BEGIN MATERIAL TO PROCESS
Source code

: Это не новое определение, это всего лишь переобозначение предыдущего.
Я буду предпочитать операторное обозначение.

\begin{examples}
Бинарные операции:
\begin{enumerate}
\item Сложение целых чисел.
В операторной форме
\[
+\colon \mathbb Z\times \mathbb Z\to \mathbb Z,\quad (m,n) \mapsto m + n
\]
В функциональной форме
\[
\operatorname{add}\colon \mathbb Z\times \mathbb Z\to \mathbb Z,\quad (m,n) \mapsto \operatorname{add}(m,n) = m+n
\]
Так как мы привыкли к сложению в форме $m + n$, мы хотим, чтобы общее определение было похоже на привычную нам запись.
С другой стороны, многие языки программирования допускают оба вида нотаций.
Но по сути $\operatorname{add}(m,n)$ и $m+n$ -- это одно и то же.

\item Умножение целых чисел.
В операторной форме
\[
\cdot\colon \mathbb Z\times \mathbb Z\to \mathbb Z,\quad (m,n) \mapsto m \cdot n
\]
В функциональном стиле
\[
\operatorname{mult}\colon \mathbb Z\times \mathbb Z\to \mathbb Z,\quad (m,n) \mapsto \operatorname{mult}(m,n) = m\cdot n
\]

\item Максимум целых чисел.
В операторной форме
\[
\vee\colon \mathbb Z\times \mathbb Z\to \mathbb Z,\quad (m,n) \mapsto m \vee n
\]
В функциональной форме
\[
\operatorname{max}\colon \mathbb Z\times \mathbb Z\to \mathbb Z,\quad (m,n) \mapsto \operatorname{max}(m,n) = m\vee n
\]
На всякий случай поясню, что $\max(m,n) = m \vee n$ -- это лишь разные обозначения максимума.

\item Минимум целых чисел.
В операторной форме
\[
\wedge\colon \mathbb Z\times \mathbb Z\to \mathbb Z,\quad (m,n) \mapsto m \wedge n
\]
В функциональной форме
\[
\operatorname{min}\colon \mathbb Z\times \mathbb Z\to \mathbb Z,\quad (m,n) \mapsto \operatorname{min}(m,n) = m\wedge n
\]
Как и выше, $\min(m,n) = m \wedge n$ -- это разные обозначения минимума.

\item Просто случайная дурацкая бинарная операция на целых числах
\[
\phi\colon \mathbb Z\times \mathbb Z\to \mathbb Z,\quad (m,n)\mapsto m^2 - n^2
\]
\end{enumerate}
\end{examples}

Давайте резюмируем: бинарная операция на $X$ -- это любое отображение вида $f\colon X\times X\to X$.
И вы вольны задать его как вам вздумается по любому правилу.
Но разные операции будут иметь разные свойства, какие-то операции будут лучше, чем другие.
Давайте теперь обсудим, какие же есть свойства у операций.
END MATERIAL TO PROCESS
Each line of the material above is to be retyped verbatim.

RESULT FOR THIS TASK
Source code

: Это не новое определение, это всего лишь переобозначение предыдущего.
Я буду предпочитать операторное обозначение.

\begin{examples}
Бинарные операции:
\begin{enumerate}
\item Сложение целых чисел.
В операторной форме
\[
+\colon \mathbb Z\times \mathbb Z\to \mathbb Z,\quad (m,n) \mapsto m + n
\]
В функциональной форме
\[
\operatorname{add}\colon \mathbb Z\times \mathbb Z\to \mathbb Z,\quad (m,n) \mapsto \operatorname{add}(m,n) = m+n
\]
Так как мы привыкли к сложению в форме $m + n$, мы хотим, чтобы общее определение было похоже на привычную нам запись.
С другой стороны, многие языки программирования допускают оба вида нотаций.
Но по сути $\operatorname{add}(m,n)$ и $m+n$ -- это одно и то же.

\item Умножение целых чисел.
В операторной форме
\[
\cdot\colon \mathbb Z\times \mathbb Z\to \mathbb Z,\quad (m,n) \mapsto m \cdot n
\]
В функциональном стиле
\[
\operatorname{mult}\colon \mathbb Z\times \mathbb Z\to \mathbb Z,\quad (m,n) \mapsto \operatorname{mult}(m,n) = m\cdot n
\]

\item Максимум целых чисел.
В операторной форме
\[
\vee\colon \mathbb Z\times \mathbb Z\to \mathbb Z,\quad (m,n) \mapsto m \vee n
\]
В функциональной форме
\[
\operatorname{max}\colon \mathbb Z\times \mathbb Z\to \mathbb Z,\quad (m,n) \mapsto \operatorname{max}(m,n) = m\vee n
\]
На всякий случай поясню, что $\max(m,n) = m \vee n$ -- это лишь разные обозначения максимума.

\item Минимум целых чисел.
В операторной форме
\[
\wedge\colon \mathbb Z\times \mathbb Z\to \mathbb Z,\quad (m,n) \mapsto m \wedge n
\]
В функциональной форме
\[
\operatorname{min}\colon \mathbb Z\times \mathbb Z\to \mathbb Z,\quad (m,n) \mapsto \operatorname{min}(m,n) = m\wedge n
\]
Как и выше, $\min(m,n) = m \wedge n$ -- это разные обозначения минимума.

\item Просто случайная дурацкая бинарная операция на целых числах
\[
\phi\colon \mathbb Z\times \mathbb Z\to \mathbb Z,\quad (m,n)\mapsto m^2 - n^2
\]
\end{enumerate}
\end{examples}

Давайте резюмируем: бинарная операция на $X$ -- это любое отображение вида $f\colon X\times X\to X$.
И вы вольны задать его как вам вздумается по любому правилу.
Но разные операции будут иметь разные свойства, какие-то операции будут лучше, чем другие.
Давайте теперь обсудим, какие же есть свойства у операций.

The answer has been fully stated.